Without the benefit of such factual findings, it is impossible for us to judge the validity of the plaintiffs’ arguments. As this court stated in Six Clinics Holding Corp., II v. Cafcomp Systems, Inc.: “A district court is required to make specific findings concerning each of the four factors, unless fewer factors are dispositive of the issue.” 119 F.3d 393, 399 (6th Cir.1997). In this case, the district court did not make a specific finding with respect to any of the factors enumerated above. Although the plaintiffs cite examples of the allegedly arbitrary and capricious manner in which the agency has charged fees since the enactment of the statute, no such findings are in the record before us.
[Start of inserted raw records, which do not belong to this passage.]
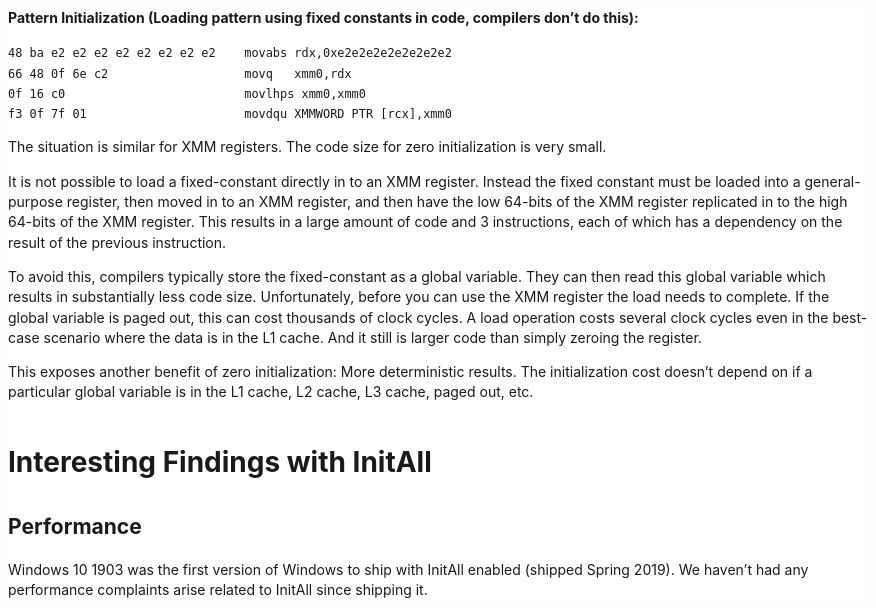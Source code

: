



**Pattern Initialization (Loading pattern using fixed constants in code, compilers don’t do this):**





```
48 ba e2 e2 e2 e2 e2 e2 e2 e2    movabs rdx,0xe2e2e2e2e2e2e2e2
66 48 0f 6e c2                   movq   xmm0,rdx
0f 16 c0                         movlhps xmm0,xmm0
f3 0f 7f 01                      movdqu XMMWORD PTR [rcx],xmm0
```





The situation is similar for XMM registers. The code size for zero initialization is very small.





It is not possible to load a fixed-constant directly in to an XMM register. Instead the fixed constant must be loaded into a general-purpose register, then moved in to an XMM register, and then have the low 64-bits of the XMM register replicated in to the high 64-bits of the XMM register. This results in a large amount of code and 3 instructions, each of which has a dependency on the result of the previous instruction.





To avoid this, compilers typically store the fixed-constant as a global variable. They can then read this global variable which results in substantially less code size. Unfortunately, before you can use the XMM register the load needs to complete. If the global variable is paged out, this can cost thousands of clock cycles. A load operation costs several clock cycles even in the best-case scenario where the data is in the L1 cache. And it still is larger code than simply zeroing the register.





This exposes another benefit of zero initialization: More deterministic results. The initialization cost doesn’t depend on if a particular global variable is in the L1 cache, L2 cache, L3 cache, paged out, etc.





# Interesting Findings with InitAll





## Performance





Windows 10 1903 was the first version of Windows to ship with InitAll enabled (shipped Spring 2019). We haven’t had any performance complaints arise related to InitAll since shipping it.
Accordingly, we vacate and remand the case back to the district court to make findings of fact and conclusions of law with regard to how § 61.874 has been applied by the state agency. In so doing, we suggest that the court particularly focus on the “creation” language in § 61.874(4) (c)(2). The agency could potentially be using this language to charge commercial users not only for the compilation, storage, and upkeep of such records by the agency itself, but also for the state’s investigative and personnel costs that went into “creating” the record. In other words, the agency might be utilizing the “creation” language as a basis to charge more than the agency’s marginal or even average cost in producing the records. Instead, the agency might be using this language to recoup the state’s costs for law enforcement’s investigation that backs up to the creation of accident reports. Any such interpretation of the statute might well be an arbitrary and capricious application sufficient to demonstrate that it is unconstitutional as applied.
III. CONCLUSION
Having concluded that Kentucky Revised Statute § 189.635(6) violates part three of the Central Hudson test, we AFFIRM the district court’s decision to enjoin the enforcement of § 189.635(5)-(6) as an unconstitutional infringement on the First Amendment right to freedom of expression. With respect to Kentucky Revised Statute § 61.874, however, the district court’s failure to provide any findings of fact or conclusions of law requires that its decision to enjoin § 61.874 be VACATED and REMANDED for further proceedings consistent with this opinion.